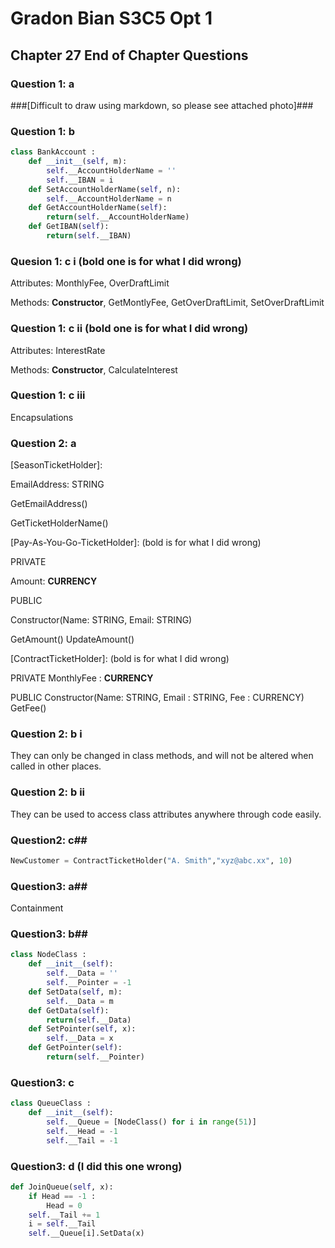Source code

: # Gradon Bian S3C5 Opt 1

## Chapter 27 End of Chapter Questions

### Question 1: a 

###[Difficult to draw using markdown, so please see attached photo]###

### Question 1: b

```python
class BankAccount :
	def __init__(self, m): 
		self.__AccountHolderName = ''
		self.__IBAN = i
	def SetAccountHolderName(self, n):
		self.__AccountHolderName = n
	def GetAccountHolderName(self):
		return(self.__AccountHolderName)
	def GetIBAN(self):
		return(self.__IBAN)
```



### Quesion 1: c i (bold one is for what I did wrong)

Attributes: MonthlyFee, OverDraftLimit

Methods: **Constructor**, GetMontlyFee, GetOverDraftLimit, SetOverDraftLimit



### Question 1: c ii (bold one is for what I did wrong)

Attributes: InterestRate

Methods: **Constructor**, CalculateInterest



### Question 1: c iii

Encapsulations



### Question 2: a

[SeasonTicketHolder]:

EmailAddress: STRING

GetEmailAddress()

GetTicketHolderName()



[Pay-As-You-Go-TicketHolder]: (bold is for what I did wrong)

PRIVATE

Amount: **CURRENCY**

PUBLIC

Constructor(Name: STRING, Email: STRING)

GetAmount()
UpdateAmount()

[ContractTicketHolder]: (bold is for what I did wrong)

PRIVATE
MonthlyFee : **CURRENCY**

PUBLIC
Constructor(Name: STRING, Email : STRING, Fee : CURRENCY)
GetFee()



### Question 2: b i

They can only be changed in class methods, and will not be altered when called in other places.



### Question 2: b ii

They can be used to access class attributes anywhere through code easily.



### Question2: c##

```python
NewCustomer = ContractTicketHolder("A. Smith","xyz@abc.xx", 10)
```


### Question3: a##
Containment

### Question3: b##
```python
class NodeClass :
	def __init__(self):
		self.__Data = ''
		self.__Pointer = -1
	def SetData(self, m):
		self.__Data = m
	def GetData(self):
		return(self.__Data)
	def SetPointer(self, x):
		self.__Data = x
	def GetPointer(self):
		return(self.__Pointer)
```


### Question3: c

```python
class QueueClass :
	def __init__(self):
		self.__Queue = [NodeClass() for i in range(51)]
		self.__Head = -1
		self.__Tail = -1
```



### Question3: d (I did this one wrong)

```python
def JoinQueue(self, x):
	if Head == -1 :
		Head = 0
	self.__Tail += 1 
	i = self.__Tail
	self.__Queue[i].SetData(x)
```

==

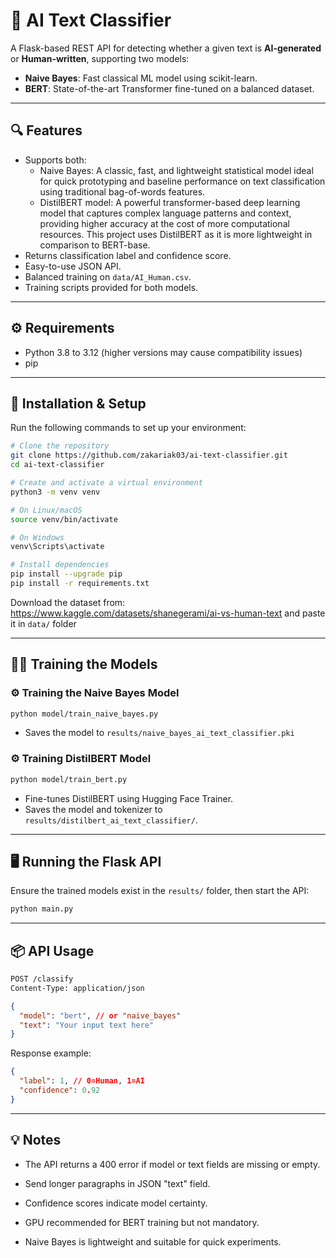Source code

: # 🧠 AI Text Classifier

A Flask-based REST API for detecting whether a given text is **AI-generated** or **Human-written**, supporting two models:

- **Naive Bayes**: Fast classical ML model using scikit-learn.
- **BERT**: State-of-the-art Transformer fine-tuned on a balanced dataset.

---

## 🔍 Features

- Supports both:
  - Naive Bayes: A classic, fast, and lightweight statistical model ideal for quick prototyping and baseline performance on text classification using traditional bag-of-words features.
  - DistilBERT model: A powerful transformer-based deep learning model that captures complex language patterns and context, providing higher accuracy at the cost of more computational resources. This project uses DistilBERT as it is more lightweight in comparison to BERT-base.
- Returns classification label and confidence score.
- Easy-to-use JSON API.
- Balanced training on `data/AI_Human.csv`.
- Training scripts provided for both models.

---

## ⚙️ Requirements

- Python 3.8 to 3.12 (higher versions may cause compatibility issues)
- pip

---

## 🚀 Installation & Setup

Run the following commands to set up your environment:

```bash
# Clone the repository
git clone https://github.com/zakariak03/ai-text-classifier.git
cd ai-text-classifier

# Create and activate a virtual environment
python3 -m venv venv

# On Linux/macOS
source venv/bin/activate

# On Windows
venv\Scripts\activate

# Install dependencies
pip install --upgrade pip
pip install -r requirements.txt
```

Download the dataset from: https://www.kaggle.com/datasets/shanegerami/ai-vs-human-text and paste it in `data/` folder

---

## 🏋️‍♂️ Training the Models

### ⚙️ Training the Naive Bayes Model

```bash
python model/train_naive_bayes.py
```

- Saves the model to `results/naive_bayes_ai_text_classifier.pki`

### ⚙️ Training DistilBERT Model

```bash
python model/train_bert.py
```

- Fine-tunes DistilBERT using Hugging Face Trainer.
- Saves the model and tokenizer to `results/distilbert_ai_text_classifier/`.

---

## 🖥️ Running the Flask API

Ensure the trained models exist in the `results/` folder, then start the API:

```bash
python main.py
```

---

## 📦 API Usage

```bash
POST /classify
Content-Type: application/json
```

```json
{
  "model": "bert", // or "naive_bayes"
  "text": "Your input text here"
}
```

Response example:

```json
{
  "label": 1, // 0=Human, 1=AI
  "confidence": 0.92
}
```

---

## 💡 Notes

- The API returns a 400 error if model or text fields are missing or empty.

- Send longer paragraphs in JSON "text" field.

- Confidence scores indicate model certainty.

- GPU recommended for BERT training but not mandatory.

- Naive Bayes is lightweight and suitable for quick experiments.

## Exercise details
Your answer should consist of each line above in which "dataset" appears.

## Task output
- **BERT**: State-of-the-art Transformer fine-tuned on a balanced dataset.
Download the dataset from: https://www.kaggle.com/datasets/shanegerami/ai-vs-human-text and paste it in `data/` folder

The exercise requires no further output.